→ **ACTIVITY**
Reproduce the listing below in its entirety. Change nothing.

→ **TASK MATERIAL**

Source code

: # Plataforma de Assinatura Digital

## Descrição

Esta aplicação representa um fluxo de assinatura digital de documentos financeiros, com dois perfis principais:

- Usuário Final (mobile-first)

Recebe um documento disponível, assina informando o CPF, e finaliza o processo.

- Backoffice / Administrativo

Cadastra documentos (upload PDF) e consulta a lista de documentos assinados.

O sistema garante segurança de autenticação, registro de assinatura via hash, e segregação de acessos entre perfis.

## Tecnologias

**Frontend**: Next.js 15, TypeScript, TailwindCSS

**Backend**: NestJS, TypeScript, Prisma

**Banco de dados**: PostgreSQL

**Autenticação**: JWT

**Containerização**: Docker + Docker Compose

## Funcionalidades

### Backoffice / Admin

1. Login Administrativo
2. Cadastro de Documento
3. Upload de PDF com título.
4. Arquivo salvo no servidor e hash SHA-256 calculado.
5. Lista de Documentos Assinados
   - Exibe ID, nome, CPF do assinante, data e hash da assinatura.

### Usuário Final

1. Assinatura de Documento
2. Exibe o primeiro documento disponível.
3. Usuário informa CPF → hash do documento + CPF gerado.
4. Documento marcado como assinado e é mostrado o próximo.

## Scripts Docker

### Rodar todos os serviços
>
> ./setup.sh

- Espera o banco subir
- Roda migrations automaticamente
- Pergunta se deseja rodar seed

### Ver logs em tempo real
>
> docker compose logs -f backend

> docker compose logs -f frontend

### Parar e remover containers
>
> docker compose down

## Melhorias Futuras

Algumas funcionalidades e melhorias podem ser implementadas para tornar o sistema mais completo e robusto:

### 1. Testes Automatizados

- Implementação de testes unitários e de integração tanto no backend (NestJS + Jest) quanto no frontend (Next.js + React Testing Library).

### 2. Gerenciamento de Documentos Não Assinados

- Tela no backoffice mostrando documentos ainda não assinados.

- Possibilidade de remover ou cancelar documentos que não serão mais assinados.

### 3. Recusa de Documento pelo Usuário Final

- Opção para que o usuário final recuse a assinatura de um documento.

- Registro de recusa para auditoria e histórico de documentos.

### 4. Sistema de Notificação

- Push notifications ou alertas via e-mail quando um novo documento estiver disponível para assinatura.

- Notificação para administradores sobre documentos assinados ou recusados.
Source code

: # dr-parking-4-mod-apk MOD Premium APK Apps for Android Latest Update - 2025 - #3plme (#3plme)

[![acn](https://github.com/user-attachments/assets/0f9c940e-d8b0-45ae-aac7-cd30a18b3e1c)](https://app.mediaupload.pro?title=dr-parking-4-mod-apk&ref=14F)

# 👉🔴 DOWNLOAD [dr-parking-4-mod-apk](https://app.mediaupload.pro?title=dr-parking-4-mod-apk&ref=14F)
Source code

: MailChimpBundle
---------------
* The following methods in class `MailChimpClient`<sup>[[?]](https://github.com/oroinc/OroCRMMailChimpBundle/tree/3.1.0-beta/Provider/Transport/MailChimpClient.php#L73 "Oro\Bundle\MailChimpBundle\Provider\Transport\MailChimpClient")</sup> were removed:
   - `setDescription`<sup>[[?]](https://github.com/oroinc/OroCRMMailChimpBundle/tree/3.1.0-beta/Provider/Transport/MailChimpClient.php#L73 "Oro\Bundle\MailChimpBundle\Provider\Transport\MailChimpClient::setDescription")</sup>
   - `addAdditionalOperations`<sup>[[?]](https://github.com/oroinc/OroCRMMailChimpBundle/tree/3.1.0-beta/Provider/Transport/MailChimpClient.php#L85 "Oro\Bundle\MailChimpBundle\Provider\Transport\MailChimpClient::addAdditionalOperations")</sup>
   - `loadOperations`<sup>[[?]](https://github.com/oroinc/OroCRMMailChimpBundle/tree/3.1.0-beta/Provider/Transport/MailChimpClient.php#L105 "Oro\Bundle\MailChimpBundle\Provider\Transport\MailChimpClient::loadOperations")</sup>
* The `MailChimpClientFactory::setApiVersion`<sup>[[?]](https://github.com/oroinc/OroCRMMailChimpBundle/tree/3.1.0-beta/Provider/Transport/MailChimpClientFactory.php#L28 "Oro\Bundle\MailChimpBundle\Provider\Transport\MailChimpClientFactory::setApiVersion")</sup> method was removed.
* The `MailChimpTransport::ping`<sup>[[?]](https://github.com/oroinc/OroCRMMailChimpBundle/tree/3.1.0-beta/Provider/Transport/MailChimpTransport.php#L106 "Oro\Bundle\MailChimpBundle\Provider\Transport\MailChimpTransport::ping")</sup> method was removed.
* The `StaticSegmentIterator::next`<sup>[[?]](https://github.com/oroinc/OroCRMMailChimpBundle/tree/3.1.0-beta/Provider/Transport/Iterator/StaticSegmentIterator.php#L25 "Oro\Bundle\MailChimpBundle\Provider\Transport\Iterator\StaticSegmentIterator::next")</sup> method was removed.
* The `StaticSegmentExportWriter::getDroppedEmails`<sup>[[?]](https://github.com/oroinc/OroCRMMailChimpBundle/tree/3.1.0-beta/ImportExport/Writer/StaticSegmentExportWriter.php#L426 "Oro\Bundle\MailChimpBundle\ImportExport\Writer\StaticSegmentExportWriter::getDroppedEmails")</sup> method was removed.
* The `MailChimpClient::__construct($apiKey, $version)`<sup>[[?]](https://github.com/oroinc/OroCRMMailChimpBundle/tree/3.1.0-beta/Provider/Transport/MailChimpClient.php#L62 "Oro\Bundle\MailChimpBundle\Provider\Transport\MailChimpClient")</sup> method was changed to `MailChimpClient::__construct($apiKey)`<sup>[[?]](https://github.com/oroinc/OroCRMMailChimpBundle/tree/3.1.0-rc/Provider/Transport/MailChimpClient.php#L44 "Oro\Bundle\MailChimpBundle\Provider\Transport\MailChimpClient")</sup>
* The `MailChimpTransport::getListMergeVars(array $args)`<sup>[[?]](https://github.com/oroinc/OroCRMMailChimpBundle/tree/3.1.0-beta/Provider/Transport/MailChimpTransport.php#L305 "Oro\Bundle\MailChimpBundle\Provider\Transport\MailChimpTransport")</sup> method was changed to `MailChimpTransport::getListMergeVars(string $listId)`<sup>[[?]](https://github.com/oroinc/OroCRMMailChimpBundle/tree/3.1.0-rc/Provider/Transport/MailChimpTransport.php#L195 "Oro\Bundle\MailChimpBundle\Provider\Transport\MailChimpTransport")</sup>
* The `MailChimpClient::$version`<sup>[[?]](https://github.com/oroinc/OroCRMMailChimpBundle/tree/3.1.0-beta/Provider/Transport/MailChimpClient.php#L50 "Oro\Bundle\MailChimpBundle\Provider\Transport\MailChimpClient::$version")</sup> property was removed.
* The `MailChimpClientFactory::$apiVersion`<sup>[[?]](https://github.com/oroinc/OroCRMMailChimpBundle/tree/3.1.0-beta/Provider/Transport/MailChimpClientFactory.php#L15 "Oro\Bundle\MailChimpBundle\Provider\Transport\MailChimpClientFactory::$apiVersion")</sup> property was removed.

→ **REPLY TO THE EXERCISE**
Source code

: # Plataforma de Assinatura Digital

## Descrição

Esta aplicação representa um fluxo de assinatura digital de documentos financeiros, com dois perfis principais:

- Usuário Final (mobile-first)

Recebe um documento disponível, assina informando o CPF, e finaliza o processo.

- Backoffice / Administrativo

Cadastra documentos (upload PDF) e consulta a lista de documentos assinados.

O sistema garante segurança de autenticação, registro de assinatura via hash, e segregação de acessos entre perfis.

## Tecnologias

**Frontend**: Next.js 15, TypeScript, TailwindCSS

**Backend**: NestJS, TypeScript, Prisma

**Banco de dados**: PostgreSQL

**Autenticação**: JWT

**Containerização**: Docker + Docker Compose

## Funcionalidades

### Backoffice / Admin

1. Login Administrativo
2. Cadastro de Documento
3. Upload de PDF com título.
4. Arquivo salvo no servidor e hash SHA-256 calculado.
5. Lista de Documentos Assinados
   - Exibe ID, nome, CPF do assinante, data e hash da assinatura.

### Usuário Final

1. Assinatura de Documento
2. Exibe o primeiro documento disponível.
3. Usuário informa CPF → hash do documento + CPF gerado.
4. Documento marcado como assinado e é mostrado o próximo.

## Scripts Docker

### Rodar todos os serviços
>
> ./setup.sh

- Espera o banco subir
- Roda migrations automaticamente
- Pergunta se deseja rodar seed

### Ver logs em tempo real
>
> docker compose logs -f backend

> docker compose logs -f frontend

### Parar e remover containers
>
> docker compose down

## Melhorias Futuras

Algumas funcionalidades e melhorias podem ser implementadas para tornar o sistema mais completo e robusto:

### 1. Testes Automatizados

- Implementação de testes unitários e de integração tanto no backend (NestJS + Jest) quanto no frontend (Next.js + React Testing Library).

### 2. Gerenciamento de Documentos Não Assinados

- Tela no backoffice mostrando documentos ainda não assinados.

- Possibilidade de remover ou cancelar documentos que não serão mais assinados.

### 3. Recusa de Documento pelo Usuário Final

- Opção para que o usuário final recuse a assinatura de um documento.

- Registro de recusa para auditoria e histórico de documentos.

### 4. Sistema de Notificação

- Push notifications ou alertas via e-mail quando um novo documento estiver disponível para assinatura.

- Notificação para administradores sobre documentos assinados ou recusados.
Source code

: # dr-parking-4-mod-apk MOD Premium APK Apps for Android Latest Update - 2025 - #3plme (#3plme)

[![acn](https://github.com/user-attachments/assets/0f9c940e-d8b0-45ae-aac7-cd30a18b3e1c)](https://app.mediaupload.pro?title=dr-parking-4-mod-apk&ref=14F)

# 👉🔴 DOWNLOAD [dr-parking-4-mod-apk](https://app.mediaupload.pro?title=dr-parking-4-mod-apk&ref=14F)
Source code

: MailChimpBundle
---------------
* The following methods in class `MailChimpClient`<sup>[[?]](https://github.com/oroinc/OroCRMMailChimpBundle/tree/3.1.0-beta/Provider/Transport/MailChimpClient.php#L73 "Oro\Bundle\MailChimpBundle\Provider\Transport\MailChimpClient")</sup> were removed:
   - `setDescription`<sup>[[?]](https://github.com/oroinc/OroCRMMailChimpBundle/tree/3.1.0-beta/Provider/Transport/MailChimpClient.php#L73 "Oro\Bundle\MailChimpBundle\Provider\Transport\MailChimpClient::setDescription")</sup>
   - `addAdditionalOperations`<sup>[[?]](https://github.com/oroinc/OroCRMMailChimpBundle/tree/3.1.0-beta/Provider/Transport/MailChimpClient.php#L85 "Oro\Bundle\MailChimpBundle\Provider\Transport\MailChimpClient::addAdditionalOperations")</sup>
   - `loadOperations`<sup>[[?]](https://github.com/oroinc/OroCRMMailChimpBundle/tree/3.1.0-beta/Provider/Transport/MailChimpClient.php#L105 "Oro\Bundle\MailChimpBundle\Provider\Transport\MailChimpClient::loadOperations")</sup>
* The `MailChimpClientFactory::setApiVersion`<sup>[[?]](https://github.com/oroinc/OroCRMMailChimpBundle/tree/3.1.0-beta/Provider/Transport/MailChimpClientFactory.php#L28 "Oro\Bundle\MailChimpBundle\Provider\Transport\MailChimpClientFactory::setApiVersion")</sup> method was removed.
* The `MailChimpTransport::ping`<sup>[[?]](https://github.com/oroinc/OroCRMMailChimpBundle/tree/3.1.0-beta/Provider/Transport/MailChimpTransport.php#L106 "Oro\Bundle\MailChimpBundle\Provider\Transport\MailChimpTransport::ping")</sup> method was removed.
* The `StaticSegmentIterator::next`<sup>[[?]](https://github.com/oroinc/OroCRMMailChimpBundle/tree/3.1.0-beta/Provider/Transport/Iterator/StaticSegmentIterator.php#L25 "Oro\Bundle\MailChimpBundle\Provider\Transport\Iterator\StaticSegmentIterator::next")</sup> method was removed.
* The `StaticSegmentExportWriter::getDroppedEmails`<sup>[[?]](https://github.com/oroinc/OroCRMMailChimpBundle/tree/3.1.0-beta/ImportExport/Writer/StaticSegmentExportWriter.php#L426 "Oro\Bundle\MailChimpBundle\ImportExport\Writer\StaticSegmentExportWriter::getDroppedEmails")</sup> method was removed.
* The `MailChimpClient::__construct($apiKey, $version)`<sup>[[?]](https://github.com/oroinc/OroCRMMailChimpBundle/tree/3.1.0-beta/Provider/Transport/MailChimpClient.php#L62 "Oro\Bundle\MailChimpBundle\Provider\Transport\MailChimpClient")</sup> method was changed to `MailChimpClient::__construct($apiKey)`<sup>[[?]](https://github.com/oroinc/OroCRMMailChimpBundle/tree/3.1.0-rc/Provider/Transport/MailChimpClient.php#L44 "Oro\Bundle\MailChimpBundle\Provider\Transport\MailChimpClient")</sup>
* The `MailChimpTransport::getListMergeVars(array $args)`<sup>[[?]](https://github.com/oroinc/OroCRMMailChimpBundle/tree/3.1.0-beta/Provider/Transport/MailChimpTransport.php#L305 "Oro\Bundle\MailChimpBundle\Provider\Transport\MailChimpTransport")</sup> method was changed to `MailChimpTransport::getListMergeVars(string $listId)`<sup>[[?]](https://github.com/oroinc/OroCRMMailChimpBundle/tree/3.1.0-rc/Provider/Transport/MailChimpTransport.php#L195 "Oro\Bundle\MailChimpBundle\Provider\Transport\MailChimpTransport")</sup>
* The `MailChimpClient::$version`<sup>[[?]](https://github.com/oroinc/OroCRMMailChimpBundle/tree/3.1.0-beta/Provider/Transport/MailChimpClient.php#L50 "Oro\Bundle\MailChimpBundle\Provider\Transport\MailChimpClient::$version")</sup> property was removed.
* The `MailChimpClientFactory::$apiVersion`<sup>[[?]](https://github.com/oroinc/OroCRMMailChimpBundle/tree/3.1.0-beta/Provider/Transport/MailChimpClientFactory.php#L15 "Oro\Bundle\MailChimpBundle\Provider\Transport\MailChimpClientFactory::$apiVersion")</sup> property was removed.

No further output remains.